The top 12 funders, which accounted for $1.92 billion, or 47 percent of total grant dollars (up from 45 percent in 2018 and accounting for more than 50 percent of funding growth), included the Ford Foundation ($459 million), Susan Thompson Buffett Foundation ($211 million), Foundation to Promote Open Society (Open Society Foundations, $197 million), John D. and Catherine T. MacArthur Foundation ($141 million), Oak Foundation ($138 million), Wellspring Philanthropic Fund ($137 million), Bill & Melinda Gates Foundation ($129 million), Robert Wood Johnson Foundation ($124 million), William and Flora Hewlett Foundation ($115 million), Silicon Valley Community Foundation ($110 million), NoVo Foundation ($93 million), and California Endowment ($66 million). Among the top funders, five saw increased funding for human rights; most notably the Ford Foundation boosted its human rights giving by $172 million (nearly 60 percent) and the MacArthur Foundation saw a 122 percent increase in related funding since 2018.

According to the study, funding by a matched set of grantmakers increased in six of nine issue areas, with the largest growth seen in support of racial and ethnic groups in total dollars, up $352 million to $994 million (a 60 percent increase) as well as women and girls (17 percent), migrants and refugees (9 percent), LGBTQI (9 percent), persons with disabilities (38 percent), and sex workers (11 percent). Three issue areas saw declines in support: children and youth (down 12 percent), Indigenous people (down 10 percent), and human rights defenders (down 36 percent).

In addition, the study found that the networked relationships of human rights funders and recipients continued to be a major feature of global funding, with more restricted and less direct funding for grants to organizations in the Global South and East. Groups that are awarded human rights grants in North America are five times more likely to receive direct, flexible support than those in sub-Saharan Africa and seven times more likely than groups in the Caribbean.
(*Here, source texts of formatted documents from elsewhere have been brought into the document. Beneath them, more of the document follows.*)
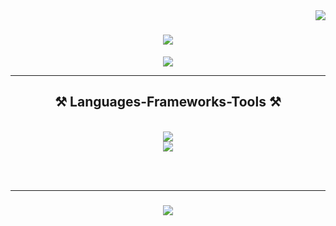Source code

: <img align="right" src="https://visitor-badge.laobi.icu/badge?page_id=zmazz.zmazz" />

<h1 align="center">
    <img src="https://readme-typing-svg.herokuapp.com/?font=Righteous&size=35&center=true&vCenter=true&width=500&height=70&duration=4000&lines=Hi+There!+👋;+I'm+Ziad!;" />
</h1>


<div align="center"> 
  <a href="https://www.linkedin.com/in/ziadmazzawi/" target="_blank">
    <img src="https://img.shields.io/badge/LinkedIn-0077B5?style=for-the-badge&logo=linkedin&logoColor=white" target="_blank" />
  </a>
</div>

 <hr/>
 
<h2 align="center">⚒️ Languages-Frameworks-Tools ⚒️</h2>
<br/>
<div align="center">
    <img src="https://skillicons.dev/icons?i=python,tensorflow,pytorch,nodejs,c,cpp,java" /><br>
    <img src="https://skillicons.dev/icons?i=javascript,html,css,vscode,git,bash" />
</div>

<br/><br/>
<hr/>

<h3 align="center">
    <img src="https://readme-typing-svg.herokuapp.com/?font=Righteous&size=25&center=true&vCenter=true&width=500&height=70&duration=4000&lines=Thanks+for+visiting!+✌;+Feel+free+to+contact+me+for+your+projects!;">
</h3>

<br/>
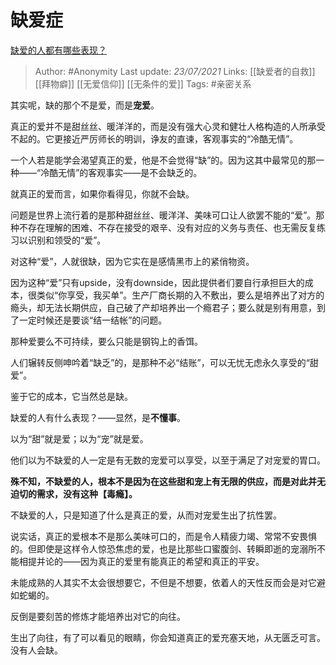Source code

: # 缺爱症
[缺爱的人都有哪些表现？](https://www.zhihu.com/question/40315645/answer/783805070)

> Author: #Anonymity
Last update: *23/07/2021* 
Links: [[缺爱者的自救]] [[拜物癖]] [[无爱信仰]] [[无条件的爱]] 
Tags:    #亲密关系



其实呢，缺的那个不是爱，而是**宠爱**。

真正的爱并不是甜丝丝、暖洋洋的，而是没有强大心灵和健壮人格构造的人所承受不起的。它更接近严厉师长的明训，诤友的直谏，客观事实的“冷酷无情”。

一个人若是能学会渴望真正的爱，他是不会觉得“缺”的。因为这其中最常见的那一种——“冷酷无情”的客观事实——是不会缺乏的。

就真正的爱而言，如果你看得见，你就不会缺。

问题是世界上流行着的是那种甜丝丝、暖洋洋、美味可口让人欲罢不能的“爱”。那种不存在理解的困难、不存在接受的艰辛、没有对应的义务与责任、也无需反复练习以识别和领受的“爱”。

对这种“爱”，人就很缺，因为它实在是感情黑市上的紧俏物资。

因为这种“爱”只有upside，没有downside，因此提供者们要自行承担巨大的成本，很类似“你享受，我买单”。生产厂商长期的入不敷出，要么是培养出了对方的瘾头，却无法长期供应，自己破了产却培养出一个瘾君子；要么就是别有用意，到了一定时候还是要谈“结一结帐”的问题。

那种爱要么不可持续，要么只能是钢钩上的香饵。

人们辗转反侧呻吟着“缺乏”的，是那种不必“结账”，可以无忧无虑永久享受的“甜爱”。

鉴于它的成本，它当然总是缺。

缺爱的人有什么表现？——显然，是**不懂事**。

以为“甜”就是爱；以为“宠”就是爱。

他们以为不缺爱的人一定是有无数的宠爱可以享受，以至于满足了对宠爱的胃口。

**殊不知，不缺爱的人，根本不是因为在这些甜和宠上有无限的供应，而是对此并无迫切的需求，没有这种【毒瘾】。**

不缺爱的人，只是知道了什么是真正的爱，从而对宠爱生出了抗性罢。

说实话，真正的爱根本不是那么美味可口的，而是令人精疲力竭、常常不安畏惧的。但即使是这样令人惊恐焦虑的爱，也是比那些口蜜腹剑、转瞬即逝的宠溺所不能相提并论的——因为真正的爱里有能真正的希望和真正的平安。

未能成熟的人其实不太会很想要它，不但是不想要，依着人的天性反而会是对它避如蛇蝎的。

反倒是要刻苦的修炼才能培养出对它的向往。

生出了向往，有了可以看见的眼睛，你会知道真正的爱充塞天地，从无匮乏可言。没有人会缺。



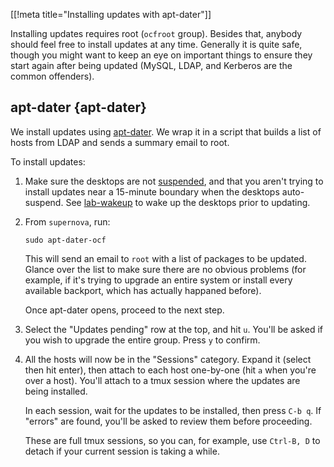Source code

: [[!meta title="Installing updates with apt-dater"]]

Installing updates requires root (`ocfroot` group). Besides that, anybody
should feel free to install updates at any time. Generally it is quite safe,
though you might want to keep an eye on important things to ensure they start
again after being updated (MySQL, LDAP, and Kerberos are the common offenders).


## apt-dater    {apt-dater}

We install updates using [apt-dater](https://www.ibh.de/apt-dater/). We wrap it
in a script that builds a list of hosts from LDAP and sends a summary email to
root.

To install updates:

1. Make sure the desktops are not [suspended](https://github.com/ocf/puppet/blob/master/modules/ocf_desktop/files/suspend/ocf-suspend), and that you aren't trying to install updates near a 15-minute boundary when the desktops auto-suspend. See [lab-wakeup](https://github.com/ocf/ocfweb/tree/master/ocfweb/docs/docs/staff/scripts/lab-wakeup.md) to wake up the desktops prior to updating.

2. From `supernova`, run:

       sudo apt-dater-ocf

   This will send an email to `root` with a list of packages to be updated.
   Glance over the list to make sure there are no obvious problems (for
   example, if it's trying to upgrade an entire system or install every
   available backport, which has actually happaned before).

   Once apt-dater opens, proceed to the next step.

3. Select the "Updates pending" row at the top, and hit `u`. You'll be asked if
   you wish to upgrade the entire group. Press `y` to confirm.

4. All the hosts will now be in the "Sessions" category. Expand it (select then
   hit enter), then attach to each host one-by-one (hit `a` when you're over a
   host). You'll attach to a tmux session where the updates are being
   installed.

   In each session, wait for the updates to be installed, then press `C-b q`.
   If "errors" are found, you'll be asked to review them before proceeding.

   These are full tmux sessions, so you can, for example, use `Ctrl-B, D` to
   detach if your current session is taking a while.
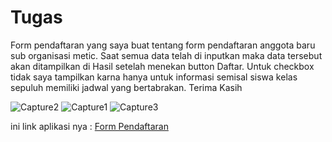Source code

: # Tugas
Form pendaftaran yang saya buat tentang form pendaftaran anggota baru sub organisasi metic. Saat semua data telah di inputkan maka data tersebut akan ditampilkan di Hasil setelah menekan button Daftar. Untuk checkbox tidak saya tampilkan karna hanya untuk informasi semisal siswa kelas sepuluh memiliki jadwal yang bertabrakan. Terima Kasih

![Capture2](http://i38.photobucket.com/albums/e133/chrisdaniar/Tugas001/Capture2_zpsssdxejfr.jpg)
![Capture1](http://i38.photobucket.com/albums/e133/chrisdaniar/Tugas001/Capture1_zpseargszqm.jpg)
![Capture3](http://i38.photobucket.com/albums/e133/chrisdaniar/Tugas001/Screenshot%20113_zpsiksizzaf.png)

ini link aplikasi nya :
[Form Pendaftaran](https://github.com/chrisdaniar/Tugas/blob/master/app-debug.apk)
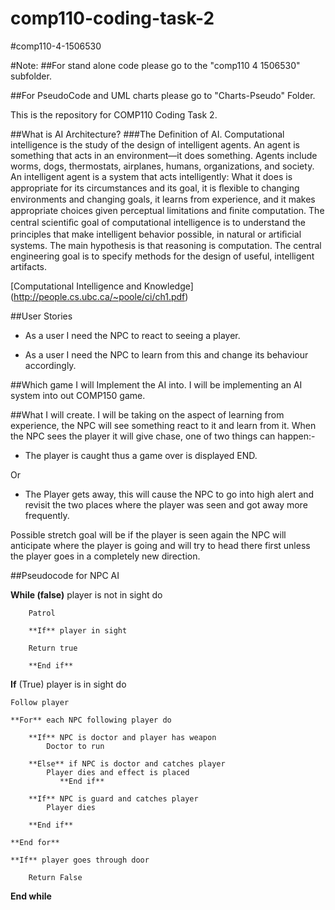 # comp110-coding-task-2

#comp110-4-1506530

#Note:
##For stand alone code please go to the "comp110 4 1506530" subfolder.

##For PseudoCode and UML charts please go to "Charts-Pseudo" Folder.


This is the repository for COMP110 Coding Task 2.

##What is AI Architecture?
###The Definition of AI.
Computational intelligence is the study of the design of intelligent agents. An agent is something that acts in an environment—it does something. Agents include worms, dogs, thermostats, airplanes, humans, organizations, and society. An intelligent agent is a system that acts intelligently: What it does is appropriate for its circumstances and its goal, it is ﬂexible to changing environments and changing goals, it learns from experience, and it makes appropriate choices given perceptual limitations and ﬁnite computation. The central scientiﬁc goal of computational intelligence is to understand the principles that make intelligent behavior possible, in natural or artiﬁcial systems. The main hypothesis is that reasoning is computation. The central engineering goal is to specify methods for the design of useful, intelligent artifacts.

[Computational Intelligence and Knowledge] (http://people.cs.ubc.ca/~poole/ci/ch1.pdf)

##User Stories
* As a user I need the NPC to react to seeing a player.

* As a user I need the NPC to learn from this and change its behaviour accordingly.

##Which game I will Implement the AI into.
I will be implementing an AI system into out COMP150 game.

##What I will create.
I will be taking on the aspect of learning from experience, the NPC will see something react to it and learn from it. 
When the NPC sees the player it will give chase, one of two things can happen:-

* The player is caught thus a game over is displayed END.

Or

* The Player gets away, this will cause the NPC to go into high alert and revisit the two places where the player was seen and got away more frequently.

Possible stretch goal will be if the player is seen again the NPC will anticipate where the player is going and will try to head there first unless the player goes in a completely new direction.


##Pseudocode for NPC AI


**While (false)** player is not in sight do

        Patrol

        **If** player in sight

		Return true

        **End if**
 
**If** (True) player is in sight do

	Follow player

	**For** each NPC following player do

		**If** NPC is doctor and player has weapon
			Doctor to run

		**Else** if NPC is doctor and catches player
			Player dies and effect is placed
               **End if**

		**If** NPC is guard and catches player
			Player dies

		**End if**

	**End for**

	**If** player goes through door

		Return False

**End while**


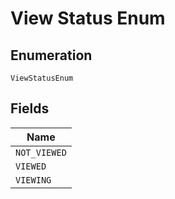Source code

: 
# View Status Enum

## Enumeration

`ViewStatusEnum`

## Fields

| Name |
|  --- |
| `NOT_VIEWED` |
| `VIEWED` |
| `VIEWING` |

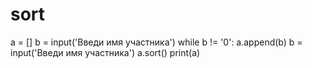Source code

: # sort
a = [] b = input('Введи имя участника') while b != '0':     a.append(b)     b = input('Введи имя участника')      a.sort() print(a)
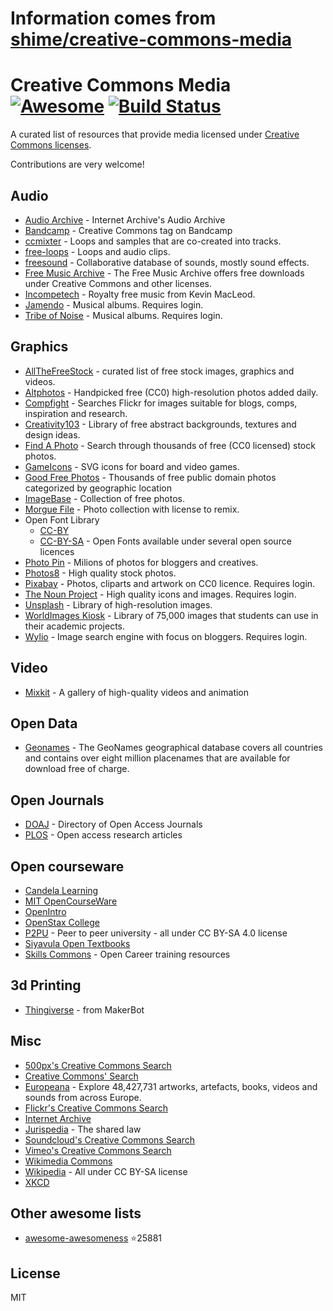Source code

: # Information comes from [shime/creative-commons-media](https://github.com/shime/creative-commons-media)
# Creative Commons Media [![Awesome](https://cdn.rawgit.com/sindresorhus/awesome/d7305f38d29fed78fa85652e3a63e154dd8e8829/media/badge.svg)](https://github.com/sindresorhus/awesome) [![Build Status](https://travis-ci.org/shime/creative-commons-media.svg?branch=master)](https://travis-ci.org/shime/creative-commons-media)

A curated list of resources that provide media licensed under [Creative Commons licenses](https://creativecommons.org/licenses/).

Contributions are very welcome!

## Audio
* [Audio Archive](https://archive.org/details/audio) - Internet Archive's Audio Archive
* [Bandcamp](https://bandcamp.com/tag/creative-commons) - Creative Commons tag on Bandcamp
* [ccmixter](http://ccmixter.org/) - Loops and samples that are co-created into tracks.
* [free-loops](http://free-loops.com/) - Loops and audio clips.
* [freesound](http://www.freesound.org/) - Collaborative database of sounds, mostly sound effects.
* [Free Music Archive](https://www.freemusicarchive.org/) - The Free Music Archive offers free downloads under Creative Commons and other licenses.
* [Incompetech](http://incompetech.com/music/) - Royalty free music from Kevin MacLeod.
* [Jamendo](http://jamendo.com) - Musical albums. Requires login.
* [Tribe of Noise](http://www.tribeofnoise.com/) - Musical albums. Requires login.

## Graphics

* [AllTheFreeStock](http://allthefreestock.com/) - curated list of free stock images, graphics and videos.
* [Altphotos](https://altphotos.com) - Handpicked free (CC0) high-resolution photos added daily.
* [Compfight](http://www.compfight.com/) - Searches Flickr for images suitable for blogs, comps, inspiration and research.
* [Creativity103](http://creativity103.com/) - Library of free abstract backgrounds, textures and design ideas.
* [Find A Photo](http://finda.photo/) - Search through thousands of free (CC0 licensed) stock photos.
* [GameIcons](http://game-icons.net/) - SVG icons for board and video games.
* [Good Free Photos](https://www.goodfreephotos.com) - Thousands of free public domain photos categorized by geographic location
* [ImageBase](http://imagebase.net/) - Collection of free photos.
* [Morgue File](http://www.morguefile.com/archive/) - Photo collection with license to remix.
* Open Font Library 
  + [CC-BY](https://fontlibrary.org/en/search?license=CC-BY) 
  + [CC-BY-SA](https://fontlibrary.org/en/search?license=CC-BY-SA) - Open Fonts available under several open source licences
* [Photo Pin](http://photopin.com/) - Milions of photos for bloggers and creatives.
* [Photos8](http://photos8.com/) - High quality stock photos.
* [Pixabay](https://pixabay.com/) - Photos, cliparts and artwork on CC0 licence. Requires login.
* [The Noun Project](http://thenounproject.com/) - High quality icons and images. Requires login.
* [Unsplash](https://unsplash.com/) - Library of high-resolution images.
* [WorldImages Kiosk](http://worldimages.sjsu.edu/) - Library of 75,000 images that students can use in their academic projects.
* [Wylio](http://wylio.com/) - Image search engine with focus on bloggers. Requires login.

## Video

* [Mixkit](https://mixkit.co/) - A gallery of high-quality videos and animation

## Open Data

* [Geonames](http://www.geonames.org/) - The GeoNames geographical database covers all countries and contains over eight million placenames that are available for download free of charge.

## Open Journals

* [DOAJ](https://doaj.org/) - Directory of Open Access Journals
* [PLOS](https://www.plos.org/) - Open access research articles

## Open courseware

* [Candela Learning](https://courses.candelalearning.com/catalog/lumen)
* [MIT OpenCourseWare](http://ocw.mit.edu)
* [OpenIntro](https://www.openintro.org/)
* [OpenStax College](https://www.openstaxcollege.org/)
* [P2PU](https://www.p2pu.org/en/) - Peer to peer university - all under CC BY-SA 4.0 license
* [Siyavula Open Textbooks](http://www.siyavula.com/work-oer.html#BOOKS)
* [Skills Commons](https://www.skillscommons.org/) - Open Career training resources

## 3d Printing

* [Thingiverse](https://www.thingiverse.com/) - from MakerBot

## Misc

* [500px's Creative Commons Search](http://500px.com/creativecommons)
* [Creative Commons' Search](http://search.creativecommons.org/)
* [Europeana](http://www.europeana.eu/portal/) - Explore 48,427,731 artworks, artefacts, books, videos and sounds from across Europe. 
* [Flickr's Creative Commons Search](https://www.flickr.com/creativecommons/)
* [Internet Archive](https://archive.org) 
* [Jurispedia](http://jurispedia.org) - The shared law
* [Soundcloud's Creative Commons Search](https://soundcloud.com/search/sounds?filter.license=to_share)
* [Vimeo's Creative Commons Search](http://vimeo.com/creativecommons)
* [Wikimedia Commons](http://commons.wikimedia.org/)
* [Wikipedia](https://wikipedia.org) - All under CC BY-SA license
* [XKCD](https://xkcd.com/)

## Other awesome lists

* [awesome-awesomeness](https://github.com/bayandin/awesome-awesomeness) :star:25881

## License

MIT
“We’re encouraged that human rights philanthropy continues to grow,” said Human Rights Funders Network executive director Kellea Miller. “But we can’t lose sight of the fact that human right grants only make up 2 [percent] to 8 percent of total foundation funding each year. We hope this report helps...foundations address the global imbalance in resourcing, increase direct, flexible funding,...and adapt an intersectional approach to giving.”